### Problem
Your answer should consist of the lines in the data below that contain "konečný".

### Data extract
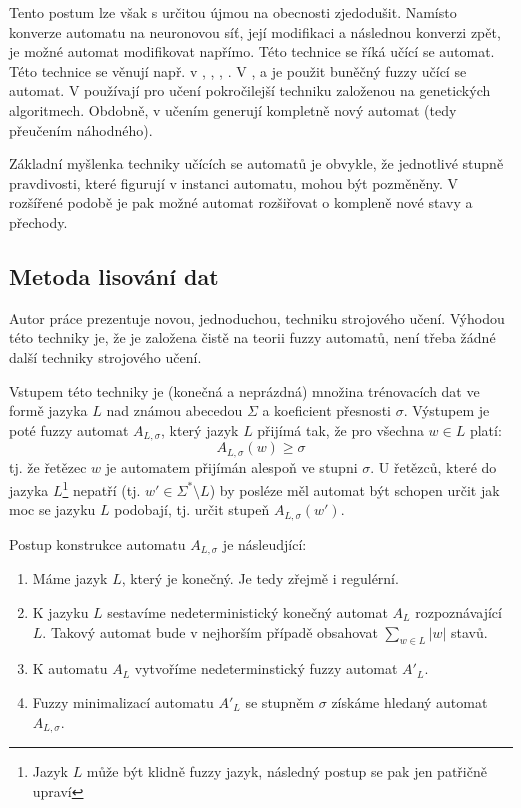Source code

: \documentclass[a4paper,10pt]{article}
\begin{document}
Tento postum lze však s určitou újmou na obecnosti zjedodušit. Namísto konverze automatu na neuronovou síť, její modifikaci a následnou konverzi zpět, je možné automat modifikovat napřímo. Této technice se říká učící se automat. Této technice se věnují např. v \cite{FuLi-ForLeaAutAutGam}, \cite{WeeFu-FormFuzAutAppModLeaSys}, \cite{GilOmlTho-EquKnoRep+}, \cite{TzaRig-StaAnaAdaFuzzConSysUsiPetrNetLeaAut}. V \cite{PatMor-EdgDetTecFuzzLogCEllLeaAutFuzzImPro}, \cite{MarMeySol-HybMetGasDifModFuzCelAutImSha} a \cite{SinGha+HybrEdgDetMetFuzSetTheCelLeaAut} je použit buněčný fuzzy učící se automat. V \cite{AstGariGonVillFar-ApprStrMatUsiDefFuzzAutLearExpr} používají pro učení pokročilejší techniku založenou na genetických algoritmech. Obdobně, v \cite{ZhiMinLan-EvoStraIndFuFiStaAu} učením generují kompletně nový automat (tedy přeučením náhodného).

Základní myšlenka techniky učících se automatů je obvykle, že jednotlivé stupně pravdivosti, které figurují v instanci automatu, mohou být pozměněny. V rozšířené podobě je pak možné automat rozšiřovat o kompleně nové stavy a přechody.

\subsection{Metoda lisování dat}
Autor práce prezentuje novou, jednoduchou, techniku strojového učení. Výhodou této techniky je, že je založena čistě na teorii fuzzy automatů, není třeba žádné další techniky strojového učení.

Vstupem této techniky je (konečná a neprázdná) množina trénovacích dat ve formě jazyka $L$ nad známou abecedou $\Sigma$ a koeficient přesnosti $\sigma$. Výstupem je poté fuzzy automat $A_{L,\sigma}$, který jazyk $L$ přijímá tak, že pro všechna $w \in L$ platí:
$$
  A_{L,\sigma}(w) \geq \sigma
$$
tj. že řetězec $w$ je automatem přijímán alespoň ve stupni $\sigma$. U řetězců, které do jazyka $L$\footnote{Jazyk $L$ může být klidně fuzzy jazyk, následný postup se pak jen patřičně upraví} nepatří (tj. $w' \in \Sigma^* \setminus L$) by posléze měl automat být schopen určit jak moc se jazyku $L$ podobají, tj. určit stupeň $A_{L,\sigma}(w')$.

Postup konstrukce automatu $A_{L,\sigma}$ je násleudjící:
\begin{enumerate}
 \item Máme jazyk $L$, který je konečný. Je tedy zřejmě i regulérní.
 \item K jazyku $L$ sestavíme nedeterministický konečný automat $A_{L}$ rozpoznávající $L$. Takový automat bude v nejhorším případě obsahovat $\sum_{w \in L} |w|$ stavů.
 \item K automatu $A_{L}$ vytvoříme nedeterminstický fuzzy automat $A'_{L}$.
 \item Fuzzy minimalizací automatu $A'_{L}$ se stupněm $\sigma$ získáme hledaný automat $A_{L,\sigma}$.
\end{enumerate}
\end{document}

### Exercise output
 \item Máme jazyk $L$, který je konečný. Je tedy zřejmě i regulérní.
 \item K jazyku $L$ sestavíme nedeterministický konečný automat $A_{L}$ rozpoznávající $L$. Takový automat bude v nejhorším případě obsahovat $\sum_{w \in L} |w|$ stavů.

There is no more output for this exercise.